Since 2002, there has been (in order), Kelly Clarkson, Rubin Studdard, Fantasia Barrino, Carrie Underwood, Taylor Hicks, Jordin Sparks, David Cook and Kris Allen (most recently). Arguably, the biggest name to come out of the Idol circle is Kelly Clarkson with Carrie Underwood as a solid second. The rest, well, what about them? They may have produced records, but few appear to be listening. This isn’t a good track record for Idol.
Let’s consider Kelly Clarkson for a moment. Even she has had her ups and downs (mostly downs). While Kelly has a resonably strong voice, the question remains just how commercially viable it is. With a name like American Idol, you’d think that Kelly Clarkson would have taken the pop crown away from the likes of Madonna and Britney. Yet, while Madonna’s star is fading, Britney has taken the crown over and firmly holds it as far as pop acts go. Britney wasn’t even ‘discovered’ on Idol. More than this, Kelly has a stronger voice than Britney, yet you see what that gets you. Kelly isn’t even close to being in Madonna’s league and, while Britney has her own personal issues, her music producers provide a much better music experience than most of Kelly’s efforts.

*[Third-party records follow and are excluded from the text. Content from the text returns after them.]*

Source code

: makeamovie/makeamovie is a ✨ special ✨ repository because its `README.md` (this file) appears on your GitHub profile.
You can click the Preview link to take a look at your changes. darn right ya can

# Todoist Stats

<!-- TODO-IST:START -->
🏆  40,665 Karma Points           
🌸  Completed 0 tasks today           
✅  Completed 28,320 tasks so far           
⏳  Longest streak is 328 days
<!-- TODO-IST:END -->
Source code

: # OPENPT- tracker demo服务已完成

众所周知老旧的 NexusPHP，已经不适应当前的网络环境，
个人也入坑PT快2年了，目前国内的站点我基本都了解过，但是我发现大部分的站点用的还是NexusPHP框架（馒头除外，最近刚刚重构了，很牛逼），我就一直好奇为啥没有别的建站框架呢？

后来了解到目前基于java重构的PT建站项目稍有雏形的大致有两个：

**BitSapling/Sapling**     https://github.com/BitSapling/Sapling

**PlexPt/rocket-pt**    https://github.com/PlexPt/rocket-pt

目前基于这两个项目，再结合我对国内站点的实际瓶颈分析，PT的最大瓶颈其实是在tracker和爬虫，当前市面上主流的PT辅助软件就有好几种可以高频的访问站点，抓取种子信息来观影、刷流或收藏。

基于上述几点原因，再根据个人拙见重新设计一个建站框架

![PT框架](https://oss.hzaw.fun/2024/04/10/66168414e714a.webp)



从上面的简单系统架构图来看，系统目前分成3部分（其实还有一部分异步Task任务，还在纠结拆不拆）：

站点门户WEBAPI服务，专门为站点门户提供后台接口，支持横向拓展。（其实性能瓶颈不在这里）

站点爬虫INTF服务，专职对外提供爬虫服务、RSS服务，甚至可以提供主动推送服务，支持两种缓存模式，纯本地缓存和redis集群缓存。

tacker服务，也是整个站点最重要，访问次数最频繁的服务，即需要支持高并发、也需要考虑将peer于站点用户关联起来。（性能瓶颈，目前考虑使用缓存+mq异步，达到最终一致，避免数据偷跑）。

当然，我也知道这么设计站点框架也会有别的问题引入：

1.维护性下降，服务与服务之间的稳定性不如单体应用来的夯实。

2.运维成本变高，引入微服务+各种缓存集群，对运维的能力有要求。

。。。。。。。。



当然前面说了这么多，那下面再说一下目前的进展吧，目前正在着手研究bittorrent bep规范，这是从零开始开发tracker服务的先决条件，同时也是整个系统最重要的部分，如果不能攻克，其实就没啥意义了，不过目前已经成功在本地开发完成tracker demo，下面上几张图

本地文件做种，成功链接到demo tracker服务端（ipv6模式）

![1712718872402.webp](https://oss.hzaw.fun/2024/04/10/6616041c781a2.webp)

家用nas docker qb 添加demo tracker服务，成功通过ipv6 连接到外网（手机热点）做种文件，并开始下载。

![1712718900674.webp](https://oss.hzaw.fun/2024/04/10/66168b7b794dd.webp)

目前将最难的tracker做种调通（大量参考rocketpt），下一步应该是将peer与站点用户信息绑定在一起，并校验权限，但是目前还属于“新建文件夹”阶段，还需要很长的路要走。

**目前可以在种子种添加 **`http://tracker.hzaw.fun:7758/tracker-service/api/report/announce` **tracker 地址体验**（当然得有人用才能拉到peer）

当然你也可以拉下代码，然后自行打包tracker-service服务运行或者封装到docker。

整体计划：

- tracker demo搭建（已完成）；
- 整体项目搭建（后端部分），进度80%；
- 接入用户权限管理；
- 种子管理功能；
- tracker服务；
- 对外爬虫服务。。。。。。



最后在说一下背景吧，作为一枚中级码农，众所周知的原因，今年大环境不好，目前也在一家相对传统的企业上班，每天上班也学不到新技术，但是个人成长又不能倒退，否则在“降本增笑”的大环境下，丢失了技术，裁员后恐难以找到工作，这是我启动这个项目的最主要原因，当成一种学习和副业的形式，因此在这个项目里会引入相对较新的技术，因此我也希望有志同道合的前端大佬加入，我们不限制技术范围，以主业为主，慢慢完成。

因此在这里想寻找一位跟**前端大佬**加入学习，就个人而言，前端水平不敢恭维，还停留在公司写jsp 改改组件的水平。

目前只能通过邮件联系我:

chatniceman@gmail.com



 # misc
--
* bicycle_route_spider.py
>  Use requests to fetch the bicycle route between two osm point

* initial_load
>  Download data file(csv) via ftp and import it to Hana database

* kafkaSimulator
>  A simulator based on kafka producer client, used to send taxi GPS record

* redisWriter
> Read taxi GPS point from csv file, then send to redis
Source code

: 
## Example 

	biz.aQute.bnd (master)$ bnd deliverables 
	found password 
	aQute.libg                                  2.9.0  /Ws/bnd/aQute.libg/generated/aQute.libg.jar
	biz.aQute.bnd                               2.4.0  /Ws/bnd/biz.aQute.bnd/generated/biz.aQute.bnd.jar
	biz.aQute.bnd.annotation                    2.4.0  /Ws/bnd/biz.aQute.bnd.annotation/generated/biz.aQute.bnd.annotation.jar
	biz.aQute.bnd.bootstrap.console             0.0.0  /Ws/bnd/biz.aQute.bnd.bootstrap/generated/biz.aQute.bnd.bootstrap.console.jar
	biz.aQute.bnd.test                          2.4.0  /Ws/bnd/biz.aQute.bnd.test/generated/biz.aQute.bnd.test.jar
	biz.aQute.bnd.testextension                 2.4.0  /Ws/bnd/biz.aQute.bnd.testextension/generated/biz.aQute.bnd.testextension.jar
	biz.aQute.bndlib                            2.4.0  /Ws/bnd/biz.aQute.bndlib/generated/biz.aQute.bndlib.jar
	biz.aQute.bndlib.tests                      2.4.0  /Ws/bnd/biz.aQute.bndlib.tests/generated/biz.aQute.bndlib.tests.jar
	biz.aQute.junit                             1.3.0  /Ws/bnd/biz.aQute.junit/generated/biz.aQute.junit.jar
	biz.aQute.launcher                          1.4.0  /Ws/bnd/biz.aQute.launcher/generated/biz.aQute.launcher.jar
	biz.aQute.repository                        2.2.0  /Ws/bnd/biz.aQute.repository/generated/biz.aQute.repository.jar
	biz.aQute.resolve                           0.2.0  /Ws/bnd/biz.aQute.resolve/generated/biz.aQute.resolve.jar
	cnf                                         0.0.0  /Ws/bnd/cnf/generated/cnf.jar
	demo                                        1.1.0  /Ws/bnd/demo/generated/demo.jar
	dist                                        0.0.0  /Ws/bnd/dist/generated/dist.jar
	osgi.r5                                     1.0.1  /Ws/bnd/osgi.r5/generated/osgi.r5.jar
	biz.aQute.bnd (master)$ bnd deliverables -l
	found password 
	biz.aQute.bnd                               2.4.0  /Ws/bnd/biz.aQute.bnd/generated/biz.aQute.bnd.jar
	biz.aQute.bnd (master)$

Outside of these ‘winners’, we also have non-winners like Jennifer Hudson (who’s at least as well known as Kelly Clarkson and she wasn’t even a runner-up) and she’s also an overall more complete ‘star’ than Kelly. Then there’s David Archuletta, Chris Daughtry and Clay Aikin. These four people are the proof that the judges cannot pick winners. In fact, these 4 people should have won Idol, but didn’t. Yet, they are still successful on their own.
Just looking at Idol’s track record, you can see more of the Idol winners have failed to be commercially viable than have been successful (Fantasia who? Jordin who? David who? Rubin who? Taylor who?). The point here, that the judges clearly are not capable of spotting talent. Even when someone has real singing talent, is young and good looking, clearly that’s not everything that’s needed. Otherwise, everyone graduating from Idol would have become an instant success… which, of course, has not happened.
I understand the fervor over this show and I understand that the point in watching is more about the competition than the outcome. But, isn’t the outcome why we come to watch? Don’t we actually expect the winner to become popular, make great music and usurp the pop crown from Britney? After all, that’s what Idol started out promising.
Idol is Flawed
The premise of Idol is flawed. The barometer by which they choose winners is in versatility in singing already commercially successful songs. The real barometer of talent is both in songwriting and performing. Even though someone has a great singing voice, that doesn’t automatically make them a pop sensation. Becoming a ‘Pop Idol’ comes with singing unique new songs. Songs that have not been heard before. Better yet, it proves talent when the person can both write and sing their own music. Artists like Prince and Sarah McLachlan are capable of this. To me, this is talent worth finding. But, today, commercial pop music is more about the look and voice than it is about songwriting. Music producers are far too prone to run to Taxi and buy a song or commission their favorite songwriter to write a song rather than having the singer write something.
For me, Idol would be a much more rounded show if they actually required the singers to also write all of their own material. This would be a lot more time consuming, but requiring this would also show the true talent of the artist. This premise would show a contestant’s ability to write music under pressure and, at the same time, perform that music admirably. Using this model in the show would likely have changed both the contestants in the show and the outcome of the winners. I would also have a lot more respect for the winners of the show. I also believe the winners would have been far more commercially viable as artists than anyone Idol has, so far, produced.
Idol’s days are numbered
We are now going into the 9th season and I believe this show is wearing out its welcome. Talent shows like this do come and go, so I expect this show go packing probably in one to two seasons. If it lasts beyond 10 seasons, I’d be highly surprised. I’m honestly surprised that it has survived this long with its dismal track record of spotting viable commercial talent. Yes, the winners can sing, but can they produce an album that people want? In 8 seasons, I’d say the answer to that question is unequivically no. The spectacle of the live performance is great, but it doesn’t mean the contestant has what it takes to succeed in the music business. Clearly, Idol has failed at it’s primary goal.